_Exercise prompt_.
None of the images should appear in your copy. Transcribe the data in full.

** Opening Provided entries block **

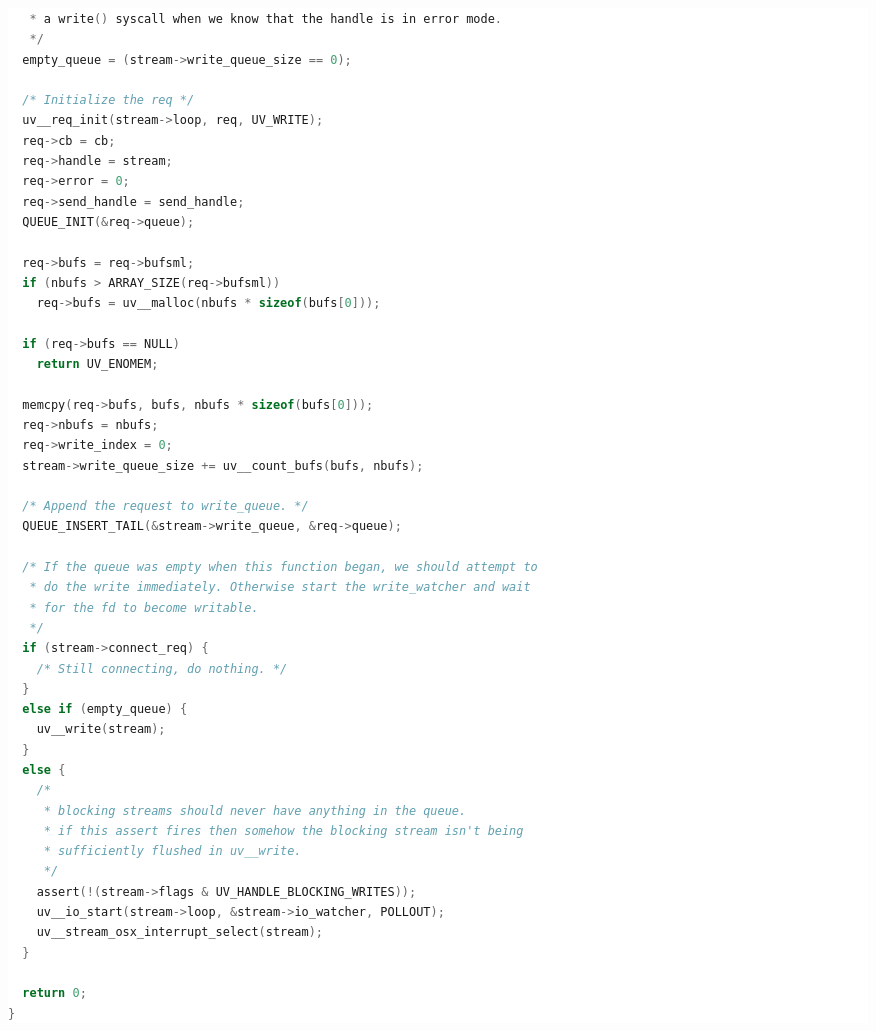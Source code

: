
 ```c
   * a write() syscall when we know that the handle is in error mode.
   */
  empty_queue = (stream->write_queue_size == 0);

  /* Initialize the req */
  uv__req_init(stream->loop, req, UV_WRITE);
  req->cb = cb;
  req->handle = stream;
  req->error = 0;
  req->send_handle = send_handle;
  QUEUE_INIT(&req->queue);

  req->bufs = req->bufsml;
  if (nbufs > ARRAY_SIZE(req->bufsml))
    req->bufs = uv__malloc(nbufs * sizeof(bufs[0]));

  if (req->bufs == NULL)
    return UV_ENOMEM;

  memcpy(req->bufs, bufs, nbufs * sizeof(bufs[0]));
  req->nbufs = nbufs;
  req->write_index = 0;
  stream->write_queue_size += uv__count_bufs(bufs, nbufs);

  /* Append the request to write_queue. */
  QUEUE_INSERT_TAIL(&stream->write_queue, &req->queue);

  /* If the queue was empty when this function began, we should attempt to
   * do the write immediately. Otherwise start the write_watcher and wait
   * for the fd to become writable.
   */
  if (stream->connect_req) {
    /* Still connecting, do nothing. */
  }
  else if (empty_queue) {
    uv__write(stream);
  }
  else {
    /*
     * blocking streams should never have anything in the queue.
     * if this assert fires then somehow the blocking stream isn't being
     * sufficiently flushed in uv__write.
     */
    assert(!(stream->flags & UV_HANDLE_BLOCKING_WRITES));
    uv__io_start(stream->loop, &stream->io_watcher, POLLOUT);
    uv__stream_osx_interrupt_select(stream);
  }

  return 0;
}
```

** Closing Provided entries block **

_Expected answer_.
Source code

:
 ```c
   * a write() syscall when we know that the handle is in error mode.
   */
  empty_queue = (stream->write_queue_size == 0);

  /* Initialize the req */
  uv__req_init(stream->loop, req, UV_WRITE);
  req->cb = cb;
  req->handle = stream;
  req->error = 0;
  req->send_handle = send_handle;
  QUEUE_INIT(&req->queue);

  req->bufs = req->bufsml;
  if (nbufs > ARRAY_SIZE(req->bufsml))
    req->bufs = uv__malloc(nbufs * sizeof(bufs[0]));

  if (req->bufs == NULL)
    return UV_ENOMEM;

  memcpy(req->bufs, bufs, nbufs * sizeof(bufs[0]));
  req->nbufs = nbufs;
  req->write_index = 0;
  stream->write_queue_size += uv__count_bufs(bufs, nbufs);

  /* Append the request to write_queue. */
  QUEUE_INSERT_TAIL(&stream->write_queue, &req->queue);

  /* If the queue was empty when this function began, we should attempt to
   * do the write immediately. Otherwise start the write_watcher and wait
   * for the fd to become writable.
   */
  if (stream->connect_req) {
    /* Still connecting, do nothing. */
  }
  else if (empty_queue) {
    uv__write(stream);
  }
  else {
    /*
     * blocking streams should never have anything in the queue.
     * if this assert fires then somehow the blocking stream isn't being
     * sufficiently flushed in uv__write.
     */
    assert(!(stream->flags & UV_HANDLE_BLOCKING_WRITES));
    uv__io_start(stream->loop, &stream->io_watcher, POLLOUT);
    uv__stream_osx_interrupt_select(stream);
  }

  return 0;
}
```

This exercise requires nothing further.